Europe calls on China to let currency appreciate
BRUSSELS, Belgium — European leaders yesterday urged China to let its currency rise and narrow a trade deficit that has strained relations, while promising Asian countries in return more power in global financial institutions.
China did not, however, commit to new currency action at a summit that highlighted how the global financial crisis had shifted the economic balance of power eastward.
At the end of a two-day Europe-Asia summit dominated by the timid economic recovery, all 48 partners agreed that “in the interest of greater stability, we intend to move together.”
On the sidelines of the summit — held amid careful decorum, chandeliers and old-world mansions and palaces — China’s Prime Minister Wen Jiabao and his Japanese counterpart Naoto Kan had what they claimed was a chance meeting in the sprawling corridors. Japan declared an end Tuesday to a dispute with China over a high-seas collision last month.
Most of the summit though, centered on the global recovery. After Europe acknowledged that Asia should be granted more power in the traditionally Western-dominated institutions such as the International Monetary Fund, it wanted Beijing to move on the currency front.

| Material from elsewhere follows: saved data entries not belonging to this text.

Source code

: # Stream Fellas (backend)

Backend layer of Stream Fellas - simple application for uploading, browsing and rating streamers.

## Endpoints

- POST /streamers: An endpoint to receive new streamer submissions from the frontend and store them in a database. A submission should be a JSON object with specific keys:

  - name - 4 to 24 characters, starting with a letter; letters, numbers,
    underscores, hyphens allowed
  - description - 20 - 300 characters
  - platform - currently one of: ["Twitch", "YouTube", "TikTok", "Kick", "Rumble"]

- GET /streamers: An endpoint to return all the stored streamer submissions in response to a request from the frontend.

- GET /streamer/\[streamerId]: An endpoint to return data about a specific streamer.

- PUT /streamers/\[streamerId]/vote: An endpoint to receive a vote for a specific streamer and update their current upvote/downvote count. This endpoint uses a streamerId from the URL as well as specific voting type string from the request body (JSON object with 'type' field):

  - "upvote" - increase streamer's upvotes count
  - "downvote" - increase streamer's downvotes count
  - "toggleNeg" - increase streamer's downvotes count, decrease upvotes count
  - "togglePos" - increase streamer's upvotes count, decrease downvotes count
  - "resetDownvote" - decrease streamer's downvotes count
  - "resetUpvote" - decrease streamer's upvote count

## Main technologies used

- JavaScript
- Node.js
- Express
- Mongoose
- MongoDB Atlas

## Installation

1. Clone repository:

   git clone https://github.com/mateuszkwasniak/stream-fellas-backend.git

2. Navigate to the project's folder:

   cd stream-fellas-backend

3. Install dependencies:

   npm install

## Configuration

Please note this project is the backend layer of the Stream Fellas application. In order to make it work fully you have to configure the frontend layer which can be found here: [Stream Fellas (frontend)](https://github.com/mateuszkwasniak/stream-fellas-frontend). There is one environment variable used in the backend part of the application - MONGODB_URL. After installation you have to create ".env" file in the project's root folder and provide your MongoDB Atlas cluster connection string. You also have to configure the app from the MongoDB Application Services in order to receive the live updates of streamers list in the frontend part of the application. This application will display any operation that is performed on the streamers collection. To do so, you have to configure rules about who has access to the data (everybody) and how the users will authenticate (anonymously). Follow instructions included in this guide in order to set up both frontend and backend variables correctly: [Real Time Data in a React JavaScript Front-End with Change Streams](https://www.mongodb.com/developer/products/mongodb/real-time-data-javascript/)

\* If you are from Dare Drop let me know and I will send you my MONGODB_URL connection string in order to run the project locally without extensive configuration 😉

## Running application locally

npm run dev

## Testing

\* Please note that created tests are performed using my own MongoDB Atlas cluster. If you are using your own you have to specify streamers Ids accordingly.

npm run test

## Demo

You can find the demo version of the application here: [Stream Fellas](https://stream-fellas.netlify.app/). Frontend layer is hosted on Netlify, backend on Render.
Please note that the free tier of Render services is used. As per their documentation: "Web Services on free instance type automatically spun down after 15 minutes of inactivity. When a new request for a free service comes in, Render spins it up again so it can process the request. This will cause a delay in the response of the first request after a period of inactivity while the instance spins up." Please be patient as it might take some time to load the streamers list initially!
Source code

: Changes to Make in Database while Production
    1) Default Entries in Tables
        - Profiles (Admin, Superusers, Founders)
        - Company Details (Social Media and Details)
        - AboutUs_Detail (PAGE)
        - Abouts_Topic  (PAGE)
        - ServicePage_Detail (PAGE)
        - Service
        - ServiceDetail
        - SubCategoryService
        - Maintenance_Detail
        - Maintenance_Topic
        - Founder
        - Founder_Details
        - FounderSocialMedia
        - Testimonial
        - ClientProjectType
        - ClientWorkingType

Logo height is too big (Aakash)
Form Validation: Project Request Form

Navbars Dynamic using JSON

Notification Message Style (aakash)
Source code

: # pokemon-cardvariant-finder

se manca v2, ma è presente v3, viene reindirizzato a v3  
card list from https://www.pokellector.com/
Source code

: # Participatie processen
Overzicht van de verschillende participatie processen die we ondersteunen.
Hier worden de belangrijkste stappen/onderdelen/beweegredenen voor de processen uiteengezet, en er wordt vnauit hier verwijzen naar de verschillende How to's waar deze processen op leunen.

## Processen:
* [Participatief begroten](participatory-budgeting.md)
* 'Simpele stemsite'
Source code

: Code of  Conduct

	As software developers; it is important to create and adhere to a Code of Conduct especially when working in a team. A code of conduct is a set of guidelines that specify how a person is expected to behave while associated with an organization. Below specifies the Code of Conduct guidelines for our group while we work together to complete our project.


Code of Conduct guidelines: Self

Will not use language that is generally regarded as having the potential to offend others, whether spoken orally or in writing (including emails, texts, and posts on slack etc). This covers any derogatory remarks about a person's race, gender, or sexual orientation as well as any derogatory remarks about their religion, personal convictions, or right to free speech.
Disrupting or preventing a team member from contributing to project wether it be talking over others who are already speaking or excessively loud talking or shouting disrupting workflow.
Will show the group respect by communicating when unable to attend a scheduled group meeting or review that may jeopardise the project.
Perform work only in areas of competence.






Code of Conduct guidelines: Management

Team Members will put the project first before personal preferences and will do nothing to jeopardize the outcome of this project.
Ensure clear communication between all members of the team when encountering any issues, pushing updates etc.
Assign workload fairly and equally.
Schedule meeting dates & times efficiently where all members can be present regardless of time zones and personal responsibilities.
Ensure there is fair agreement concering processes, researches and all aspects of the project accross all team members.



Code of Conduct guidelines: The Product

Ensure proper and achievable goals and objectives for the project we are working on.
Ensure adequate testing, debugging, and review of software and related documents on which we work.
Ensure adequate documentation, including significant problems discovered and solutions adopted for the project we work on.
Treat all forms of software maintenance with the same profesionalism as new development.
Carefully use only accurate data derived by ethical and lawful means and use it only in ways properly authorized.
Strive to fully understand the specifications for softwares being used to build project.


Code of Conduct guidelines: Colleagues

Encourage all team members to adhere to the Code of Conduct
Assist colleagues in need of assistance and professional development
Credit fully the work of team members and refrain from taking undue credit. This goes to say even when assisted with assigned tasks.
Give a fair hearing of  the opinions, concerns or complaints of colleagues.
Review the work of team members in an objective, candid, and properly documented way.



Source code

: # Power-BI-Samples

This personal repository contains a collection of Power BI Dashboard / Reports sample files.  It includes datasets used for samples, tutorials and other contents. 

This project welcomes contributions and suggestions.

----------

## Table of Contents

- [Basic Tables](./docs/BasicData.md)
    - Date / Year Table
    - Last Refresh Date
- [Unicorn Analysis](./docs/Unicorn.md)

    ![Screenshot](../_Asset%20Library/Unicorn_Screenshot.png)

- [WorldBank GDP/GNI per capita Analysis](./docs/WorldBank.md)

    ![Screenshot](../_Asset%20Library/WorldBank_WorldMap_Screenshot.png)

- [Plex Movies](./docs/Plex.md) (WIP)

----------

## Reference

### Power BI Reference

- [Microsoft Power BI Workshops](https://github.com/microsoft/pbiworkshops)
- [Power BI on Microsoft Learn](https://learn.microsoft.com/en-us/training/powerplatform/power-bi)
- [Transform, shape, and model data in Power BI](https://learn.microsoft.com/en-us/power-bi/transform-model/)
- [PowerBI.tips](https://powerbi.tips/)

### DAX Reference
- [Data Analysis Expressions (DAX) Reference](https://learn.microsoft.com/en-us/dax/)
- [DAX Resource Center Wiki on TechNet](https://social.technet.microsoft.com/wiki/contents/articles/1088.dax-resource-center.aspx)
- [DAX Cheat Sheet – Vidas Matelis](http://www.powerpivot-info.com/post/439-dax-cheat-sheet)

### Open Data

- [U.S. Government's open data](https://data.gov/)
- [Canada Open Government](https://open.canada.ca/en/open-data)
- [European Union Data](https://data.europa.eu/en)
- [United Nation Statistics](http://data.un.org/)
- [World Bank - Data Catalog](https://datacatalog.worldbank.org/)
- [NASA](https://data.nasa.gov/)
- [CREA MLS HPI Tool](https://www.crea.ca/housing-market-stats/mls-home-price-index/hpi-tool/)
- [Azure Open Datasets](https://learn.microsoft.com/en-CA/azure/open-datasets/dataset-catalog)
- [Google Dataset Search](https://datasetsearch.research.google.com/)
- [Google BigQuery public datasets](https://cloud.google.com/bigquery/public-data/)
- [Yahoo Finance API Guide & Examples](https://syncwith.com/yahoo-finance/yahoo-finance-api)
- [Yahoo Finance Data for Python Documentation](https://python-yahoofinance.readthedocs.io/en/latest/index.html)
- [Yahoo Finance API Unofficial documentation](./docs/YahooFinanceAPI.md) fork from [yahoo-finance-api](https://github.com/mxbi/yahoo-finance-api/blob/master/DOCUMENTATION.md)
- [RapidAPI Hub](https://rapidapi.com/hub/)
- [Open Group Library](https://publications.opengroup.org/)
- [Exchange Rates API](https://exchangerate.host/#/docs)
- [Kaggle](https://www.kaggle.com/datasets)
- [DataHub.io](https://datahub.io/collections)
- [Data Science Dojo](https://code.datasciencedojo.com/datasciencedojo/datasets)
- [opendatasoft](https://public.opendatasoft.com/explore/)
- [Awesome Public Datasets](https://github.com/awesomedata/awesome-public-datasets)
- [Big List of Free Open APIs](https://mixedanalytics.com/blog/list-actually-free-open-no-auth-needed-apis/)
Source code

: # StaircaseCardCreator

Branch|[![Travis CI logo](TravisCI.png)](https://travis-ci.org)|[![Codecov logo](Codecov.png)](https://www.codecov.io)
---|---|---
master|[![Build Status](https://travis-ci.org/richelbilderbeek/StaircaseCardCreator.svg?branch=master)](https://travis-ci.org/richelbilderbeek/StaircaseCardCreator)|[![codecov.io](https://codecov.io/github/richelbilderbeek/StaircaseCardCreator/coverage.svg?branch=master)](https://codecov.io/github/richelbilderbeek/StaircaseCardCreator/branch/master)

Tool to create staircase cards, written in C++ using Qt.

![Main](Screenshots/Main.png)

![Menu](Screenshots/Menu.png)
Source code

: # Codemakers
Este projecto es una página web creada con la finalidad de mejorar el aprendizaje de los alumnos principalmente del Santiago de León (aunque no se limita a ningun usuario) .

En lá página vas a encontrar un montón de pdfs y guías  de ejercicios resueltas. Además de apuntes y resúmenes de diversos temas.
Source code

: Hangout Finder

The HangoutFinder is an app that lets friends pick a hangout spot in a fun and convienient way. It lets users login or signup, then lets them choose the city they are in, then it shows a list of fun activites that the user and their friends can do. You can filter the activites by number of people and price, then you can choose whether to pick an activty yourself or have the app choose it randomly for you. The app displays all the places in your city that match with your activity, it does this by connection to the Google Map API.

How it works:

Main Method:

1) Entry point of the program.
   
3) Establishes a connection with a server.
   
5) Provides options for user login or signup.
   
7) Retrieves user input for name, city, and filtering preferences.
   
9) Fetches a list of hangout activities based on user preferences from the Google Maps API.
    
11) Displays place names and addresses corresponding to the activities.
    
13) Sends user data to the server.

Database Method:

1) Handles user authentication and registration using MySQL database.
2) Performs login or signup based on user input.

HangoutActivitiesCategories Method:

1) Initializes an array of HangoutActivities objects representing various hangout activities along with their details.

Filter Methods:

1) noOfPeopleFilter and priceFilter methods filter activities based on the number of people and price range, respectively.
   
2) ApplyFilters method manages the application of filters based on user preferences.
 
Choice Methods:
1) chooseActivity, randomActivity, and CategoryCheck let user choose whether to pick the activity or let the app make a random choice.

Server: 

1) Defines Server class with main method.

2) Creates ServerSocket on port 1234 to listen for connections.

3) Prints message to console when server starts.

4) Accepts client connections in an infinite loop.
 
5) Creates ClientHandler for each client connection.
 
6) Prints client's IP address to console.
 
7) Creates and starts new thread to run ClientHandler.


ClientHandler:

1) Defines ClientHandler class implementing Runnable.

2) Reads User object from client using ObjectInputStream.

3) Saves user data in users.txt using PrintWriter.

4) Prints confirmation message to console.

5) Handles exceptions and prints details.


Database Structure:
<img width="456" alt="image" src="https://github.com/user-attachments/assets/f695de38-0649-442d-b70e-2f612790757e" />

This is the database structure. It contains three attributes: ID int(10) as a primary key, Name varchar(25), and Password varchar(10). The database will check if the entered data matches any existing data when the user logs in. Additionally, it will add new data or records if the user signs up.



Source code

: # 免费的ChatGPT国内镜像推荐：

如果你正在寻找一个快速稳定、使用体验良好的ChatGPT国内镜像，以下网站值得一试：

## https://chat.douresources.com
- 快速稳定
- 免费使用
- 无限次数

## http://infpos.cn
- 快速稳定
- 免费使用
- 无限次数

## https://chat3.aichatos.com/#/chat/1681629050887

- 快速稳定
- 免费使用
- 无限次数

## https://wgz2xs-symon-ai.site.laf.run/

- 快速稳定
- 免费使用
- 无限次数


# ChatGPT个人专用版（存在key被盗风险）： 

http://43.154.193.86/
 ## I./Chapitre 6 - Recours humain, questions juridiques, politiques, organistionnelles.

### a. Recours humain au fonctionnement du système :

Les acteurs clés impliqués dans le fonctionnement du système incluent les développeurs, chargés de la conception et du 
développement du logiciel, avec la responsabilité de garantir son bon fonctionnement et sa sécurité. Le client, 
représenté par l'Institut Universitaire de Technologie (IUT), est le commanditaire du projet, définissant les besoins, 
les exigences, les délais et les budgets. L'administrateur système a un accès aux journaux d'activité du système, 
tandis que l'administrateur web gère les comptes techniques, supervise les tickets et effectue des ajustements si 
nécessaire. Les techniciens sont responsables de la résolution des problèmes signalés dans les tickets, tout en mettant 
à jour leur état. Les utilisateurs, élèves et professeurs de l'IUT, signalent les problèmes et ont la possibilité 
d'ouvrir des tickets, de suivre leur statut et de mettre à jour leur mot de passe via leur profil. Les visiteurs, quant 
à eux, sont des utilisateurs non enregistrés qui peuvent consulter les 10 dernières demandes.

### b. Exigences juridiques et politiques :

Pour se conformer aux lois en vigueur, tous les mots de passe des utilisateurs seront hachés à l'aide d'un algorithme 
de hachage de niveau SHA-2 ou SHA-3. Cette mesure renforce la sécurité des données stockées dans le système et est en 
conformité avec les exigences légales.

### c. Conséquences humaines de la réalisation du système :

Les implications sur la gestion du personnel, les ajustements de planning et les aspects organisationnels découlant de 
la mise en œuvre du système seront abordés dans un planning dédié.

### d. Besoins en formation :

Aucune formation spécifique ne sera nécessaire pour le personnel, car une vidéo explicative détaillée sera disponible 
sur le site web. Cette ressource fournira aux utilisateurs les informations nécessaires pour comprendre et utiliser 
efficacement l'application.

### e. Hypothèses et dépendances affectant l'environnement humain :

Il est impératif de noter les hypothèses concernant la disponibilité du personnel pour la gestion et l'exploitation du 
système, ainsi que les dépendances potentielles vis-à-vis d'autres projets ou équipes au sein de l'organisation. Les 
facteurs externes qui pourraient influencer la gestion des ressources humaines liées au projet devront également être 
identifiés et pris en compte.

The leaders of the 16 nations that use the euro met with Wen early yesterday and urged China to allow its currency to appreciate, stressing that a weak yuan is hampering global growth by creating trade deficits in the US and Europe.
Luxembourg’s Jean-Claude Juncker, head of the eurozone, EU Monetary Affairs Commissioner Olli Rehn and European Central Bank President Jean-Claude Trichet told Chinese Prime Minister Wen Jiabao that the yuan’s “effective exchange rate remains undervalued.”
China is under mounting pressure to loosen its tight grip on the yuan’s value, which it keeps artificially low against the dollar and other key currencies, as Beijing’s trade partners worry about their trade deficits with the world’s biggest exporter and second-biggest economy.
The summit conclusions said that “all ASEM partners have to play a part in addressing economic distortions and weaknesses in policy.” The EU trade deficit with China stood at a staggering euro133 billion last year.
Earlier, Juncker insisted that “given China’s important role we do think that a significant and broad-based appreciation” of China’s currency would “promote a more balanced growth to the benefit of both China and the global economy.”
Echoing strong US concerns, the three urged China to stoke more domestic demand — a stronger currency would provide Chinese households with more power to purchase and import goods.
Juncker said Europe had welcomed China’s June 19 decision to make the yuan’s exchange rate more flexible but added that has not worked well enough.
The euro-yuan rate is “not exactly what we would have hoped,” said Trichet.
In response to recent market speculation about a possible currency war, in which countries try to lower their currencies to gain trade advantages, Juncker said, “this would be most destruny form of trade protectionism.”
The yuan has weakened against the euro in recent months, which could affect exports from the 16 countries that use the euro at a time when the region is struggling to maintain growth amid government cuts and worries about sovereign debt in some countries.
The EU said it would be prepared to give up some of its power base at the IMF to emerging countries, a concession that could cost it two seats on the governing board and the right to have a European heading the Washington, D.C.-based organization, which hands out billions of dollars in loans around the world.
At the moment, EU countries occupy nine of the 24 seats.
The summit conclusions said that “IMF quota shares must be shifted to dynamic emerging markets and developing countries by at least 5 percent from overrepresented to underrepresented countries.”